[DATASET EXTRACT]
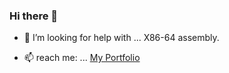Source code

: ### Hi there 👋

<!-- - 🔭 I’m currently working on ... -->

<!-- - 🌱 I’m currently learning ... -->

- 🤔 I’m looking for help with ... X86-64 assembly.

<!-- - 👯 I’m looking to collaborate on ... -->

<!-- - 💬 About me ... 👇👇👇👇👇👇 -->

- 📫 reach me: ... [My Portfolio](https://www.wasifekbal.ml)

<!-- - ⚡😁 Fun fact: ... -->

<!-- **wasifekbal/wasifekbal** is a ✨ _special_ ✨ repository because its `README.md` (this file) appears on your GitHub profile. -->
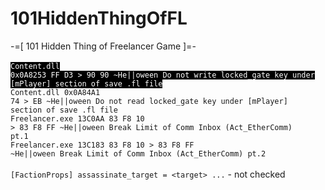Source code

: # 101HiddenThingOfFL
-=[ 101 Hidden Thing of Freelancer Game ]=- <br><br>
<code style="background-color: black; color: white;">Content.dll 0x0A8253 FF D3 > 90 90 ~He||oween Do not write locked_gate key under [mPlayer] section of save .fl file</code><br>
<code>Content.dll 0x0A84A1 74 > EB ~He||oween Do not read locked_gate key under [mPlayer] section of save .fl file</code><br>
<code>Freelancer.exe 13C0AA 83 F8 10 > 83 F8 FF ~He||oween Break Limit of Comm Inbox (Act_EtherComm) pt.1</code><br>
<code>Freelancer.exe 13C183 83 F8 10 > 83 F8 FF ~He||oween Break Limit of Comm Inbox (Act_EtherComm) pt.2</code><br><br>
<code>[FactionProps]
assassinate_target = \<target\>
...</code> - not checked<br>


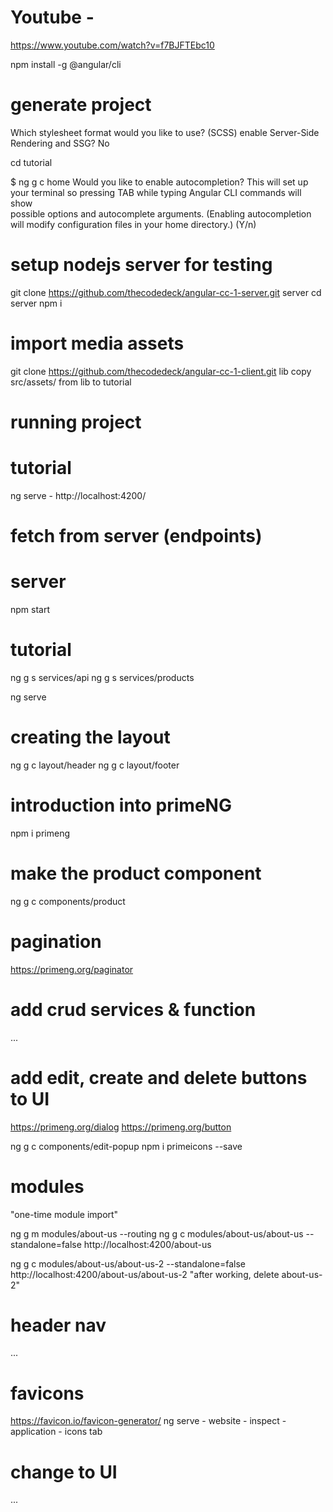 # Youtube - 
https://www.youtube.com/watch?v=f7BJFTEbc10

npm install -g @angular/cli

# generate project
Which stylesheet format would you like to use? (SCSS)
enable Server-Side Rendering and SSG? No

cd tutorial

$ ng g c home
Would you like to enable autocompletion? This will set up your terminal so pressing TAB while typing Angular CLI commands will show  
possible options and autocomplete arguments. (Enabling autocompletion will modify configuration files in your home directory.) (Y/n) 

# setup nodejs server for testing
git clone https://github.com/thecodedeck/angular-cc-1-server.git server
cd server
npm i

# import media assets
git clone https://github.com/thecodedeck/angular-cc-1-client.git lib
copy src/assets/ from lib to tutorial

# running project
# tutorial
ng serve - http://localhost:4200/

# fetch from server (endpoints)

# server
npm start

# tutorial
ng g s services/api
ng g s services/products

ng serve

# creating the layout

ng g c layout/header
ng g c layout/footer

# introduction into primeNG

npm i primeng

# make the product component
 
ng g c components/product

# pagination

https://primeng.org/paginator

# add crud services & function

...

# add edit, create and delete buttons to UI

https://primeng.org/dialog
https://primeng.org/button

ng g c components/edit-popup
npm i primeicons --save

# modules
"one-time module import"

ng g m modules/about-us --routing
ng g c modules/about-us/about-us --standalone=false
http://localhost:4200/about-us

ng g c modules/about-us/about-us-2 --standalone=false
http://localhost:4200/about-us/about-us-2
"after working, delete about-us-2"

# header nav

...

# favicons

https://favicon.io/favicon-generator/
ng serve - website - inspect - application - icons tab

# change to UI

...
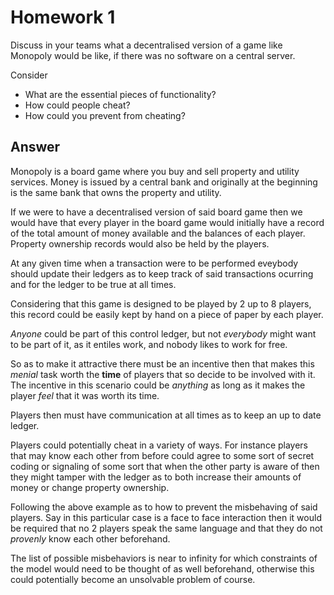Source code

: # Homework 1

Discuss in your teams what a decentralised version of a game like Monopoly
would be like, if there was no software on a central server.

Consider
* What are the essential pieces of functionality?
* How could people cheat?
* How could you prevent from cheating?

## Answer

Monopoly is a board game where you buy and sell property and utility services.
Money is issued by a central bank and originally at the beginning is the 
same bank that owns the  property and utility.

If we were to have a decentralised version of said board game then we would 
have that every player in the board game would initially have a record of the 
total amount of money available and the balances of each player. Property 
ownership records would also be held by the players.

At any given time when a transaction were to be performed eveybody should 
update their ledgers as to keep track of said transactions ocurring and for the 
ledger to be true at all times.

Considering that this game is designed to be played by 2 up to 8 players, 
this record could be easily kept by hand on a piece of paper by each player.

*Anyone* could be part of this control ledger, but not *everybody* might want 
to be part of it, as it entiles work, and nobody likes to work for free.

So as to make it attractive there must be an incentive then that makes this 
*menial* task worth the **time** of players that so decide to be involved 
with it. The incentive in this scenario could be *anything* as long as it 
makes the player *feel* that it was worth its time.

Players then must have communication at all times as to keep an up to date 
ledger.

Players could potentially cheat in a variety of ways. For instance players that 
may know each other from before could agree to some sort of secret coding 
or signaling of some sort that when the other party is aware of then they might 
tamper with the ledger as to both increase their amounts of money or change 
property ownership.

Following the above example as to how to prevent the misbehaving of said 
players. Say in this particular case is a face to face interaction then 
it would be required that no 2 players speak the same language and that 
they do not *provenly* know each other beforehand.

The list of possible misbehaviors is near to infinity for which constraints 
of the model would need to be thought of as well beforehand, otherwise this 
could potentially become an unsolvable problem of course.
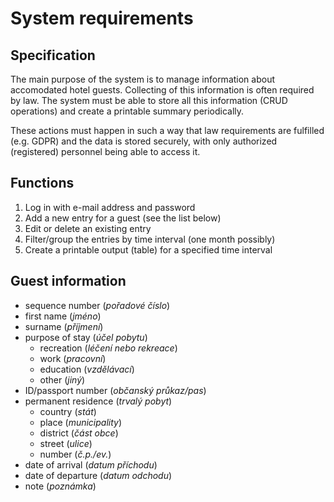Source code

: # System requirements

## Specification

The main purpose of the system is to manage information about accomodated
hotel guests. Collecting of this information is often required by law.
The system must be able to store all this information (CRUD operations) and
create a printable summary periodically.

These actions must happen in such a way that law requirements are fulfilled
(e.g. GDPR) and the data is stored securely, with only authorized (registered)
personnel being able to access it.

## Functions

1. Log in with e-mail address and password
2. Add a new entry for a guest (see the list below)
3. Edit or delete an existing entry
4. Filter/group the entries by time interval (one month possibly)
5. Create a printable output (table) for a specified time interval

## Guest information

- sequence number (_pořadové číslo_)
- first name (_jméno_)
- surname (_příjmení_)
- purpose of stay (_účel pobytu_)
    - recreation (_léčení nebo rekreace_)
    - work (_pracovní_)
    - education (_vzdělávací_)
    - other (_jiný_)
- ID/passport number (_občanský průkaz/pas_)
- permanent residence (_trvalý pobyt_)
    - country (_stát_)
    - place (_municipality_)
    - district (_část obce_)
    - street (_ulice_)
    - number (_č.p./ev._)
- date of arrival (_datum příchodu_)
- date of departure (_datum odchodu_)
- note (_poznámka_)
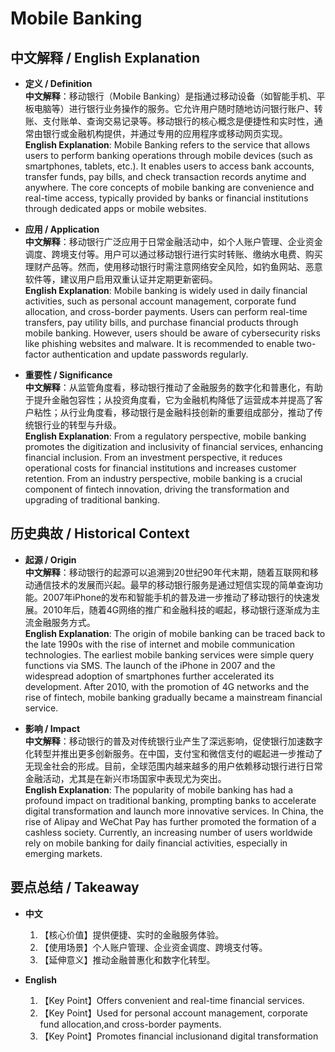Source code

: # Mobile Banking

## 中文解释 / English Explanation

* **定义 / Definition**  
  **中文解释**：移动银行（Mobile Banking）是指通过移动设备（如智能手机、平板电脑等）进行银行业务操作的服务。它允许用户随时随地访问银行账户、转账、支付账单、查询交易记录等。移动银行的核心概念是便捷性和实时性，通常由银行或金融机构提供，并通过专用的应用程序或移动网页实现。  
  **English Explanation**: Mobile Banking refers to the service that allows users to perform banking operations through mobile devices (such as smartphones, tablets, etc.). It enables users to access bank accounts, transfer funds, pay bills, and check transaction records anytime and anywhere. The core concepts of mobile banking are convenience and real-time access, typically provided by banks or financial institutions through dedicated apps or mobile websites.

* **应用 / Application**  
  **中文解释**：移动银行广泛应用于日常金融活动中，如个人账户管理、企业资金调度、跨境支付等。用户可以通过移动银行进行实时转账、缴纳水电费、购买理财产品等。然而，使用移动银行时需注意网络安全风险，如钓鱼网站、恶意软件等，建议用户启用双重认证并定期更新密码。  
  **English Explanation**: Mobile banking is widely used in daily financial activities, such as personal account management, corporate fund allocation, and cross-border payments. Users can perform real-time transfers, pay utility bills, and purchase financial products through mobile banking. However, users should be aware of cybersecurity risks like phishing websites and malware. It is recommended to enable two-factor authentication and update passwords regularly.

* **重要性 / Significance**  
  **中文解释**：从监管角度看，移动银行推动了金融服务的数字化和普惠化，有助于提升金融包容性；从投资角度看，它为金融机构降低了运营成本并提高了客户粘性；从行业角度看，移动银行是金融科技创新的重要组成部分，推动了传统银行业的转型与升级。  
  **English Explanation**: From a regulatory perspective, mobile banking promotes the digitization and inclusivity of financial services, enhancing financial inclusion. From an investment perspective, it reduces operational costs for financial institutions and increases customer retention. From an industry perspective, mobile banking is a crucial component of fintech innovation, driving the transformation and upgrading of traditional banking.

## 历史典故 / Historical Context

* **起源 / Origin**  
  **中文解释**：移动银行的起源可以追溯到20世纪90年代末期，随着互联网和移动通信技术的发展而兴起。最早的移动银行服务是通过短信实现的简单查询功能。2007年iPhone的发布和智能手机的普及进一步推动了移动银行的快速发展。2010年后，随着4G网络的推广和金融科技的崛起，移动银行逐渐成为主流金融服务方式。  
  **English Explanation**: The origin of mobile banking can be traced back to the late 1990s with the rise of internet and mobile communication technologies. The earliest mobile banking services were simple query functions via SMS. The launch of the iPhone in 2007 and the widespread adoption of smartphones further accelerated its development. After 2010, with the promotion of 4G networks and the rise of fintech, mobile banking gradually became a mainstream financial service.

* **影响 / Impact**  
  **中文解释**：移动银行的普及对传统银行业产生了深远影响，促使银行加速数字化转型并推出更多创新服务。在中国，支付宝和微信支付的崛起进一步推动了无现金社会的形成。目前，全球范围内越来越多的用户依赖移动银行进行日常金融活动，尤其是在新兴市场国家中表现尤为突出。  
  **English Explanation**: The popularity of mobile banking has had a profound impact on traditional banking, prompting banks to accelerate digital transformation and launch more innovative services. In China, the rise of Alipay and WeChat Pay has further promoted the formation of a cashless society. Currently, an increasing number of users worldwide rely on mobile banking for daily financial activities, especially in emerging markets.

## 要点总结 / Takeaway

* **中文**  
  1. 【核心价值】提供便捷、实时的金融服务体验。
  2. 【使用场景】个人账户管理、企业资金调度、跨境支付等。
  3. 【延伸意义】推动金融普惠化和数字化转型。

* **English**  
  1. 【Key Point】Offers convenient and real-time financial services.
  2. 【Key Point】Used for personal account management, corporate fund allocation,and cross-border payments.
  3. 【Key Point】Promotes financial inclusionand digital transformation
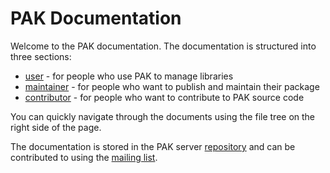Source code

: # PAK Documentation

Welcome to the PAK documentation. The documentation is structured into three sections:

- [user](user/) - for people who use PAK to manage libraries
- [maintainer](maintainer/) - for people who want to publish and maintain their package
- [contributor](contributor/) - for people who want to contribute to PAK source code

You can quickly navigate through the documents using the file tree on the right side of the page.

The documentation is stored in the PAK server [repository](https://git.sr.ht/~mrms/paks) and can be contributed
to using the [mailing list](https://lists.sr.ht/~mrms/public-inbox).
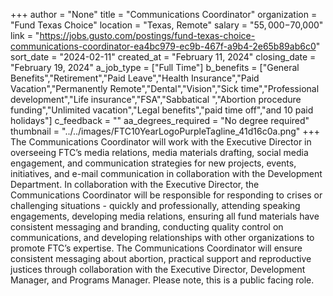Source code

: +++
author = "None"
title = "Communications Coordinator"
organization = "Fund Texas Choice"
location = "Texas, Remote"
salary = "$55,000-$70,000"
link = "https://jobs.gusto.com/postings/fund-texas-choice-communications-coordinator-ea4bc979-ec9b-467f-a9b4-2e65b89ab6c0"
sort_date = "2024-02-11"
created_at = "February 11, 2024"
closing_date = "February 19, 2024"
a_job_type = ["Full Time"]
b_benefits = ["General Benefits","Retirement","Paid Leave","Health Insurance","Paid Vacation","Permanently Remote","Dental","Vision","Sick time","Professional development","Life insurance","FSA","Sabbatical ","Abortion procedure funding","Unlimited vacation","Legal benefits","paid time off","and 10 paid holidays"]
c_feedback = ""
aa_degrees_required = "No degree required"
thumbnail = "../../images/FTC10YearLogoPurpleTagline_41d16c0a.png"
+++
The Communications Coordinator will work with the Executive Director in overseeing FTC’s media relations, media materials drafting, social media engagement, and communication strategies for new projects, events, initiatives, and e-mail communication in collaboration with the Development Department. In collaboration with the Executive Director, the Communications Coordinator will be responsible for responding to crises or challenging situations - quickly and professionally, attending speaking engagements, developing media relations, ensuring all fund materials have consistent messaging and branding, conducting quality control on communications, and developing relationships with other organizations to promote FTC’s expertise. The Communications Coordinator will ensure consistent messaging about abortion, practical support and reproductive justices through collaboration with the Executive Director, Development Manager, and Programs Manager. Please note, this is a public facing role.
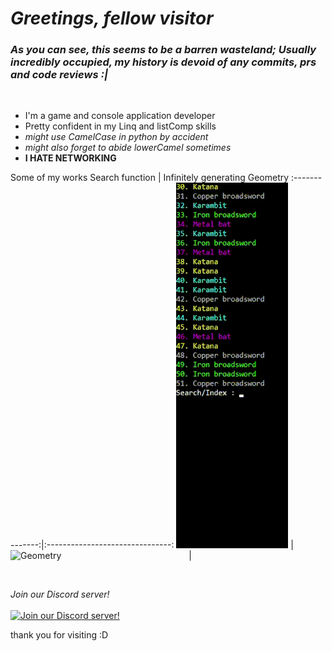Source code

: # *Greetings, fellow visitor*


### _As you can see, this seems to be a barren wasteland; Usually incredibly occupied, my history is devoid of any commits, prs and code reviews :|_
<br/>

- I'm a game and console application developer
- Pretty confident in my Linq and listComp skills
- _might use CamelCase in python by accident_
- _might also forget to abide lowerCamel sometimes_
- **I HATE NETWORKING**

Some of my works
<centre>
Search function | Infinitely generating Geometry
:--------------:|:-------------------------------:
![Search function in TextAdventure](SearchFunction.gif) | ![Geometry](Geometry.gif)
<img width=200/>|<img width=200/>
</centre>


<br/>

*Join our Discord server!*\
<br/>
[![Join our Discord server!](https://invidget.switchblade.xyz/b4t7Jak)](http://discord.gg/b4t7Jak)


thank you for visiting :D
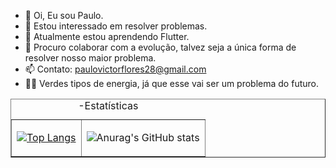 - 👋 Oi, Eu sou Paulo.
- 👀 Estou interessado em resolver problemas.
- 🌱 Atualmente estou aprendendo Flutter.
- 💞️ Procuro colaborar com a evolução, talvez seja a única forma de resolver nosso maior problema.
- 📫 Contato: paulovictorflores28@gmail.com
- 🐱‍🏍 Verdes tipos de energia, já que esse vai ser um problema do futuro.


<table border="1">
  <caption>-Estatísticas</caption>
<tr>
<td>


[![Top Langs](https://github-readme-stats.vercel.app/api/top-langs/?username=paulovictorbuenoflores)](https://github.com/paulovictorbuenoflores/github-readme-stats)

</td>
<td>


![Anurag's GitHub stats](https://github-readme-stats.vercel.app/api?username=paulovictorbuenoflores&bg_color=30,e96443,904e95&title_color=fff&text_color=fff)
</td>
</tr>
</table>
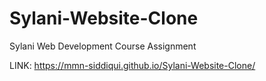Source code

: # Sylani-Website-Clone
Sylani Web Development Course Assignment

LINK: https://mmn-siddiqui.github.io/Sylani-Website-Clone/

[TASK PROMPT] Search the records above for "said". Copy each line where it is found.

[ANSWER BOX]
If we were to have a decentralised version of said board game then we would 
update their ledgers as to keep track of said transactions ocurring and for the 
Following the above example as to how to prevent the misbehaving of said 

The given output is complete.